There's not much you can do, as stated in the comments.
Although you can consider these two solutions:
using numpy.fromiter
Instead of creating data = np.empty((n, k))
yourself, use numpy.fromiter
and the count
argument, which is made specifically from this case where you know the number of items in advance. This way numpy won't have to "guess" the size and re-allocate until the guess is large enough.
Using fromiter
allows to run the for
loop in C instead of python.
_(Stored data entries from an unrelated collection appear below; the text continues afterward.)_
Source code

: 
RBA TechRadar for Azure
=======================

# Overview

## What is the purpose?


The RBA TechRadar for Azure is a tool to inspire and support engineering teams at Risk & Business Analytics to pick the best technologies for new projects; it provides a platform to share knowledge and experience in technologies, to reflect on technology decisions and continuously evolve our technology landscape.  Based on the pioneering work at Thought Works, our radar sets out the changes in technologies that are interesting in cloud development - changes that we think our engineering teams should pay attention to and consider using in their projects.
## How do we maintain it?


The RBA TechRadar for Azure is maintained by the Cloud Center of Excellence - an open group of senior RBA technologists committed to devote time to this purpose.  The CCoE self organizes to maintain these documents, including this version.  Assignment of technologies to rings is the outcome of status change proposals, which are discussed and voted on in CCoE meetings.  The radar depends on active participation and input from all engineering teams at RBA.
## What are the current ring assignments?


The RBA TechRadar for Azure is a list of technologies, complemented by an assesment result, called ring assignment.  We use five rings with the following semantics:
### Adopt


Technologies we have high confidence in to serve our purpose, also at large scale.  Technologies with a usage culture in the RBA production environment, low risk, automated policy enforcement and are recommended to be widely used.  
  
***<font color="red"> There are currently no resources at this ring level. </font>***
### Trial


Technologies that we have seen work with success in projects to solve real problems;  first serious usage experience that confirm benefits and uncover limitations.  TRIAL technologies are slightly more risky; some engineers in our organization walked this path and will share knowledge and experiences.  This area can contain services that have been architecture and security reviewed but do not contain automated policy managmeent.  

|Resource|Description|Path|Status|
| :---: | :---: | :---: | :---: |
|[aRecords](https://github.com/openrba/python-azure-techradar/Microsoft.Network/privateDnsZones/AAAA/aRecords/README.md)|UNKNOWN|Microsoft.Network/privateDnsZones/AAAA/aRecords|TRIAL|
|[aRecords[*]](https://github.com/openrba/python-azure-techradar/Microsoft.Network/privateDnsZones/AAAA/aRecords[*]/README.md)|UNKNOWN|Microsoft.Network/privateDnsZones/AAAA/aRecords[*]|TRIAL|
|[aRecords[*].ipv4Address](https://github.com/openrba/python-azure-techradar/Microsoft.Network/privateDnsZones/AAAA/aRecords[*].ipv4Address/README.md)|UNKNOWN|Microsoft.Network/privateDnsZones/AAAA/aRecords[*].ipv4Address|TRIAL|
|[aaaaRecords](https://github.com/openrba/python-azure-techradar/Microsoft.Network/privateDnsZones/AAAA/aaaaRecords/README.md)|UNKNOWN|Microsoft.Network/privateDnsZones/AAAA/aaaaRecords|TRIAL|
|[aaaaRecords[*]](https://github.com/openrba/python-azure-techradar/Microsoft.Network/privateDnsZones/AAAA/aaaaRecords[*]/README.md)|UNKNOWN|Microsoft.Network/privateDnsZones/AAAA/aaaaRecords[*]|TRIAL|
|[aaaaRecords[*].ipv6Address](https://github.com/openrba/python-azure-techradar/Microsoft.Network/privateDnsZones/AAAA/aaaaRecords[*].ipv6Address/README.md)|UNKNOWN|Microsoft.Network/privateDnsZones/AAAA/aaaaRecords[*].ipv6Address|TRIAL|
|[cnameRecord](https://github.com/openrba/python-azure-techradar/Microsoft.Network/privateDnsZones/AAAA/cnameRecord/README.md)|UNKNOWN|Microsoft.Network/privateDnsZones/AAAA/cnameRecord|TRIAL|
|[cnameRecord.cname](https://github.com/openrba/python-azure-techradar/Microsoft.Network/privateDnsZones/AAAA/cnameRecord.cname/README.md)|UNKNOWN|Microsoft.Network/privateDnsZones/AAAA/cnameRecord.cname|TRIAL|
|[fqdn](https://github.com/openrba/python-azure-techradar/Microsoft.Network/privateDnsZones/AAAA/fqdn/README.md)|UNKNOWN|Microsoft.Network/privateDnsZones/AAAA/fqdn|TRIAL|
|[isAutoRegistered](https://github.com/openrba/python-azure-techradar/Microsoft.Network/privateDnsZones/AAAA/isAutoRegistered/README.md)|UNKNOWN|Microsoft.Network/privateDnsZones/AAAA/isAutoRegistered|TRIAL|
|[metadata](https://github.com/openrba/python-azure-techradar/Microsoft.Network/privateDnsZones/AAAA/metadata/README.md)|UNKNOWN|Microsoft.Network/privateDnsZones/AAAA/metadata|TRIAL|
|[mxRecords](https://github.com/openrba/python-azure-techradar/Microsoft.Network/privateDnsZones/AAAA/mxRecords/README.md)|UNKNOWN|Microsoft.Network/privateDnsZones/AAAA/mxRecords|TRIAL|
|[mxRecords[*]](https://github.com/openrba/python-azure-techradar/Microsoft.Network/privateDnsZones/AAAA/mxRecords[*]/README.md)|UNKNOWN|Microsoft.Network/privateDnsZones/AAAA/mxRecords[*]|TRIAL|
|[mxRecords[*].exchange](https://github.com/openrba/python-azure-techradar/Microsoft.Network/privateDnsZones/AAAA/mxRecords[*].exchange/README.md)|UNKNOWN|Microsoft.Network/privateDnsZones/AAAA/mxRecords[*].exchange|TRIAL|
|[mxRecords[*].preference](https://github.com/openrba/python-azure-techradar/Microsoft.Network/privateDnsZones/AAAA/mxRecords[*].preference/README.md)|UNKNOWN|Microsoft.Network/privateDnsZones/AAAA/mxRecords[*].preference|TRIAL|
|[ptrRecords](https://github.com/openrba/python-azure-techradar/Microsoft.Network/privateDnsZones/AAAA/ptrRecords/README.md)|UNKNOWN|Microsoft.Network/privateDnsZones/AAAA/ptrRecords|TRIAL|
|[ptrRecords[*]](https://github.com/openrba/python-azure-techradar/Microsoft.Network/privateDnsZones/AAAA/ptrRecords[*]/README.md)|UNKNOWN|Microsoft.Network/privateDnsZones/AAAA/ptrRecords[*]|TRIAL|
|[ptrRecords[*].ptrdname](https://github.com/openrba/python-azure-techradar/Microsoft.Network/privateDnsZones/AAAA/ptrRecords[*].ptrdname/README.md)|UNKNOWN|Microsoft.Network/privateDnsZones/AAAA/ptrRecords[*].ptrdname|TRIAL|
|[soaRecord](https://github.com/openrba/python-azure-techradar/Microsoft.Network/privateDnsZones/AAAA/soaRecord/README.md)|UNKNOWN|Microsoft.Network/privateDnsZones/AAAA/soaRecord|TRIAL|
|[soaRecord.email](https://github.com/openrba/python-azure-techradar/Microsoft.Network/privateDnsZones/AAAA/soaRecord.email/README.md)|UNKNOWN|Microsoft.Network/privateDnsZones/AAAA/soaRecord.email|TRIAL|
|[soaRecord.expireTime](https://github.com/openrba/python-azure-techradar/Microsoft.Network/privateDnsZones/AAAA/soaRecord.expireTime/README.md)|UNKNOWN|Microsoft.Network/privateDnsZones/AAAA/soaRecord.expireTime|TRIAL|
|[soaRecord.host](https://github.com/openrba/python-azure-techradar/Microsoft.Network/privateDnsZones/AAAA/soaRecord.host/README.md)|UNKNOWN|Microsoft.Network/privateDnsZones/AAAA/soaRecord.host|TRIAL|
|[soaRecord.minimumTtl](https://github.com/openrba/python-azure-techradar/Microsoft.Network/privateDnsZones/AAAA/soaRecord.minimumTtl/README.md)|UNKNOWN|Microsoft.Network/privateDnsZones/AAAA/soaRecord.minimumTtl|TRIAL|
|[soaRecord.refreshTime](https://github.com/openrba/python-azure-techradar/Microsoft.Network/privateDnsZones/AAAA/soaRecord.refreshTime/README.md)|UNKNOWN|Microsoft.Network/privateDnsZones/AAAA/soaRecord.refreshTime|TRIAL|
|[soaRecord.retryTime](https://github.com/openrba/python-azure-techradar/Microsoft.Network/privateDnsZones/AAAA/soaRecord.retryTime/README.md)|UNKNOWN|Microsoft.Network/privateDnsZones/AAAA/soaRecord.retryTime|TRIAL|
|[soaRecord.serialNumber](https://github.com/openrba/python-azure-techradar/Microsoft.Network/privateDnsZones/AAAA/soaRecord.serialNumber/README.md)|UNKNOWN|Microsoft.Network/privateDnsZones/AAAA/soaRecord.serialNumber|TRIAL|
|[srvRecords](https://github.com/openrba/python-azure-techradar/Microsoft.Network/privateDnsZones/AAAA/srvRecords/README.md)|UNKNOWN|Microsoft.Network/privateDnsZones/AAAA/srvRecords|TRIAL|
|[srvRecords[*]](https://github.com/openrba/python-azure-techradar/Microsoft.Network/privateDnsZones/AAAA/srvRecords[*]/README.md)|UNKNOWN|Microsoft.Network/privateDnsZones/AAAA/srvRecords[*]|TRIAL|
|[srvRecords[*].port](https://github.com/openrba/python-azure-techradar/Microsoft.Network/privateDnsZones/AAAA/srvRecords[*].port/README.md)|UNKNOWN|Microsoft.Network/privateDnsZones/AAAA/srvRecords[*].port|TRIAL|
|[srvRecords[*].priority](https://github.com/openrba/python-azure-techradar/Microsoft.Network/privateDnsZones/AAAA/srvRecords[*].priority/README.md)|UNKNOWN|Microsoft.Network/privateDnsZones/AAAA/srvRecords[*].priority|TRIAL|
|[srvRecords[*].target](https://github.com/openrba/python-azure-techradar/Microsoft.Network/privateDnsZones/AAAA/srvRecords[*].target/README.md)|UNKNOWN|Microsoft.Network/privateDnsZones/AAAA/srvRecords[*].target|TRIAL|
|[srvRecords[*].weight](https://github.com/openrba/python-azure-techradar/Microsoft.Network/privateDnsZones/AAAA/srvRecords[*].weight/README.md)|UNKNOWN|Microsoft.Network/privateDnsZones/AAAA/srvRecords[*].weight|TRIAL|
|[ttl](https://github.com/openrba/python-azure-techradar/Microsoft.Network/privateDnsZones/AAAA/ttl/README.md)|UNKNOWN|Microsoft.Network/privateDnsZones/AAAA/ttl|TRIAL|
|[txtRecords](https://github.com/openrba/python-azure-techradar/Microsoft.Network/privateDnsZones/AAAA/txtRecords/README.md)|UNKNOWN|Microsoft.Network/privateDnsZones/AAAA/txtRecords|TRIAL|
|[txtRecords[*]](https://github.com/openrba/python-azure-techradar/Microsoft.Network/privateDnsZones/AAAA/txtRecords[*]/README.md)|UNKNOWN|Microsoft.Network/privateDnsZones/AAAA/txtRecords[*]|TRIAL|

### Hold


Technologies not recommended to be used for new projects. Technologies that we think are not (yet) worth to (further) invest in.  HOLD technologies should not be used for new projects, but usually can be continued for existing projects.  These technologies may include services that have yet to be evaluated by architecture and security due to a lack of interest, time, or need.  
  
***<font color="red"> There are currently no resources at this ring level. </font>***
This might be a tiny bit faster, but the real bottleneck will likely be in your generators anyway.
Note that fromiter
only deals with flat arrays, so you need to read everything flatten (e.g. using chain.from_iterable
) and only then call reshape
:
from itertools import chain
n = 20
k = 4
generators = (
(i*j for j in range(k))
for i in range(n)
)
flat_gen = chain.from_iterable(generators)
data = numpy.fromiter(flat_gen, 'int64', count=n*k)
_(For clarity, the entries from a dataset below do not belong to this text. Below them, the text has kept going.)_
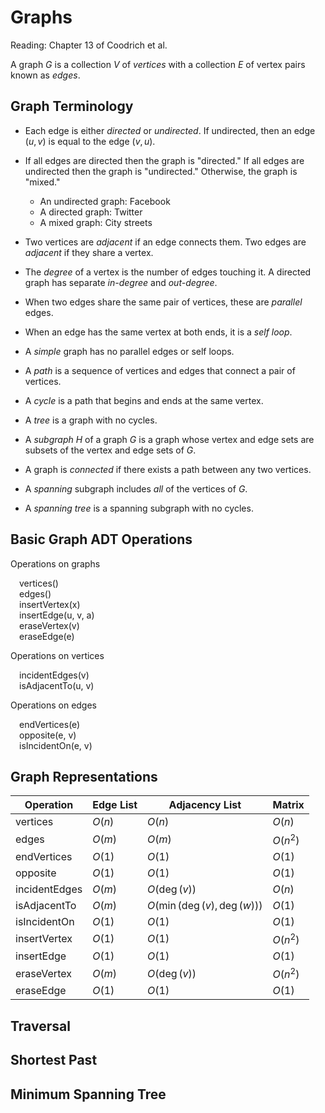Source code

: # Graphs

Reading: Chapter 13 of Coodrich et al.

A graph $G$ is a collection $V$ of *vertices* with a collection $E$ of vertex pairs known as *edges*.

## Graph Terminology

- Each edge is either *directed* or *undirected*. If undirected, then an edge $(u, v)$ is equal to the edge $(v, u)$.
- If all edges are directed then the graph is "directed." If all edges are undirected then the graph is "undirected." Otherwise, the graph is "mixed."

	- An undirected graph: Facebook
	- A directed graph: Twitter
	- A mixed graph: City streets

- Two vertices are *adjacent* if an edge connects them. Two edges are *adjacent* if they share a vertex.
- The *degree* of a vertex is the number of edges touching it. A directed graph has separate *in-degree* and *out-degree*.
- When two edges share the same pair of vertices, these are *parallel* edges.
- When an edge has the same vertex at both ends, it is a *self loop*.
- A *simple* graph has no parallel edges or self loops.
- A *path* is a sequence of vertices and edges that connect a pair of vertices.
- A *cycle* is a path that begins and ends at the same vertex.
- A *tree* is a graph with no cycles.
- A *subgraph* $H$ of a graph $G$ is a graph whose vertex and edge sets are subsets of the vertex and edge sets of $G$.
- A graph is *connected* if there exists a path between any two vertices.
- A *spanning* subgraph includes *all* of the vertices of $G$.
- A *spanning tree* is a spanning subgraph with no cycles.

## Basic Graph ADT Operations

Operations on graphs

&emsp;vertices()  
&emsp;edges()  
&emsp;insertVertex(x)  
&emsp;insertEdge(u, v, a)  
&emsp;eraseVertex(v)  
&emsp;eraseEdge(e)

Operations on vertices

&emsp;incidentEdges(v)  
&emsp;isAdjacentTo(u, v)

Operations on edges

&emsp;endVertices(e)  
&emsp;opposite(e, v)  
&emsp;isIncidentOn(e, v)

## Graph Representations

| Operation     | Edge List  | Adjacency List             | Matrix     |
|---------------|------------|----------------------------|------------|
| vertices      | $O(n)$     | $O(n)$                     | $O(n)$     |
| edges         | $O(m)$     | $O(m)$                     | $O(n^2)$   |
| endVertices   | $O(1)$     | $O(1)$                     | $O(1)$     |
| opposite      | $O(1)$     | $O(1)$                     | $O(1)$     |
| incidentEdges | $O(m)$     | $O(\deg(v))$               | $O(n)$     |
| isAdjacentTo  | $O(m)$     | $O(\min(\deg(v),\deg(w)))$ | $O(1)$     |
| isIncidentOn  | $O(1)$     | $O(1)$                     | $O(1)$     |
| insertVertex  | $O(1)$     | $O(1)$                     | $O(n^2)$   |
| insertEdge    | $O(1)$     | $O(1)$                     | $O(1)$     |
| eraseVertex   | $O(m)$     | $O(\deg(v))$               | $O(n^2)$   |
| eraseEdge     | $O(1)$     | $O(1)$                     | $O(1)$     |

## Traversal

## Shortest Past

## Minimum Spanning Tree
data = data.reshape((n, k))
"""
array([[ 0, 0, 0, 0],
[ 0, 1, 2, 3],
[ 0, 2, 4, 6],
[ 0, 3, 6, 9],
[ 0, 4, 8, 12],
[ 0, 5, 10, 15],
[ 0, 6, 12, 18],
[ 0, 7, 14, 21],
[ 0, 8, 16, 24],
[ 0, 9, 18, 27],
[ 0, 10, 20, 30],
[ 0, 11, 22, 33],
[ 0, 12, 24, 36],
[ 0, 13, 26, 39],
[ 0, 14, 28, 42],
[ 0, 15, 30, 45],
[ 0, 16, 32, 48],
[ 0, 17, 34, 51],
[ 0, 18, 36, 54],
[ 0, 19, 38, 57]])
"""
using cython
If you can re-use data
and want to avoid re-allocation of the memory, you can't use numpy's fromiter
anymore. IMHO the only way to avoid the python's for
loop is to implement it in cython. Again, this is extremely likely overkill, since you still have to read the generators in python.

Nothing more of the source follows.